Start of Data supplied

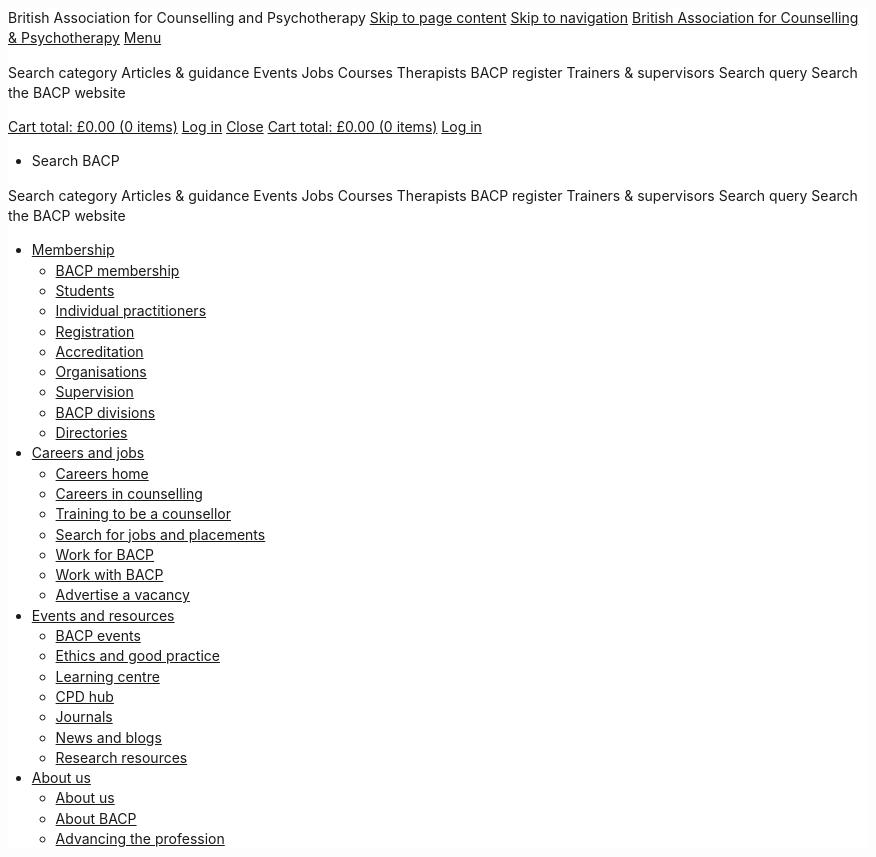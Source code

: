 
British Association for Counselling and Psychotherapy
[Skip to page content](#content)
[Skip to navigation](#navigation)
[British Association for Counselling & Psychotherapy](/)
[Menu](#navigation) 
 
Search category
Articles & guidance
Events
Jobs
Courses
Therapists
BACP register
Trainers & supervisors
Search query
Search the BACP website
 
[Cart total: £0.00 (0 items)](/cart) 
[Log in](/ssologin?ReturnUrl=%2f)
[Close](#0) 
[Cart total: £0.00 (0 items)](/cart) 
[Log in](/ssologin?ReturnUrl=%2f)
* Search BACP
 
 
Search category
Articles & guidance
Events
Jobs
Courses
Therapists
BACP register
Trainers & supervisors
Search query
Search the BACP website
* [Membership](/membership/home/) 
	+ [BACP membership](/membership/home/)
	+ [Students](/membership/student-membership/)
	+ [Individual practitioners](/membership/individual-membership/)
	+ [Registration](/membership/registered-membership/)
	+ [Accreditation](/membership/accreditation/)
	+ [Organisations](/membership/organisational-membership/)
	+ [Supervision](/membership/supervision/)
	+ [BACP divisions](/bacp-divisions/)
	+ [Directories](/membership/directories/)
* [Careers and jobs](/careers/careers-home/) 
	+ [Careers home](/careers/careers-home/)
	+ [Careers in counselling](/careers/careers-in-counselling/)
	+ [Training to be a counsellor](/careers/careers-in-counselling/training/)
	+ [Search for jobs and placements](/careers/find-jobs-and-placements/)
	+ [Work for BACP](/careers/work-for-bacp/)
	+ [Work with BACP](/careers/work-with-bacp/)
	+ [Advertise a vacancy](/about-us/advertise-to-bacp-members/jobs-board/)
* [Events and resources](/events-and-resources/home/) 
	+ [BACP events](/events-and-resources/bacp-events/)
	+ [Ethics and good practice](/events-and-resources/ethics-and-standards/)
	+ [Learning centre](/learningcentre/)
	+ [CPD hub](/cpd/cpd-hub/)
	+ [Journals](/bacp-journals/)
	+ [News and blogs](/news/news-from-bacp/)
	+ [Research resources](/events-and-resources/research/)
* [About us](/about-us/home/) 
	+ [About us](/about-us/home/)
	+ [About BACP](/about-us/about-bacp/)
	+ [Advancing the profession](/about-us/advancing-the-profession/)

End of Data supplied

Quote every line of the records above exactly; no picture is to be copied.

Source code

: 
British Association for Counselling and Psychotherapy
[Skip to page content](#content)
[Skip to navigation](#navigation)
[British Association for Counselling & Psychotherapy](/)
[Menu](#navigation) 
 
Search category
Articles & guidance
Events
Jobs
Courses
Therapists
BACP register
Trainers & supervisors
Search query
Search the BACP website
 
[Cart total: £0.00 (0 items)](/cart) 
[Log in](/ssologin?ReturnUrl=%2f)
[Close](#0) 
[Cart total: £0.00 (0 items)](/cart) 
[Log in](/ssologin?ReturnUrl=%2f)
* Search BACP
 
 
Search category
Articles & guidance
Events
Jobs
Courses
Therapists
BACP register
Trainers & supervisors
Search query
Search the BACP website
* [Membership](/membership/home/) 
	+ [BACP membership](/membership/home/)
	+ [Students](/membership/student-membership/)
	+ [Individual practitioners](/membership/individual-membership/)
	+ [Registration](/membership/registered-membership/)
	+ [Accreditation](/membership/accreditation/)
	+ [Organisations](/membership/organisational-membership/)
	+ [Supervision](/membership/supervision/)
	+ [BACP divisions](/bacp-divisions/)
	+ [Directories](/membership/directories/)
* [Careers and jobs](/careers/careers-home/) 
	+ [Careers home](/careers/careers-home/)
	+ [Careers in counselling](/careers/careers-in-counselling/)
	+ [Training to be a counsellor](/careers/careers-in-counselling/training/)
	+ [Search for jobs and placements](/careers/find-jobs-and-placements/)
	+ [Work for BACP](/careers/work-for-bacp/)
	+ [Work with BACP](/careers/work-with-bacp/)
	+ [Advertise a vacancy](/about-us/advertise-to-bacp-members/jobs-board/)
* [Events and resources](/events-and-resources/home/) 
	+ [BACP events](/events-and-resources/bacp-events/)
	+ [Ethics and good practice](/events-and-resources/ethics-and-standards/)
	+ [Learning centre](/learningcentre/)
	+ [CPD hub](/cpd/cpd-hub/)
	+ [Journals](/bacp-journals/)
	+ [News and blogs](/news/news-from-bacp/)
	+ [Research resources](/events-and-resources/research/)
* [About us](/about-us/home/) 
	+ [About us](/about-us/home/)
	+ [About BACP](/about-us/about-bacp/)
	+ [Advancing the profession](/about-us/advancing-the-profession/)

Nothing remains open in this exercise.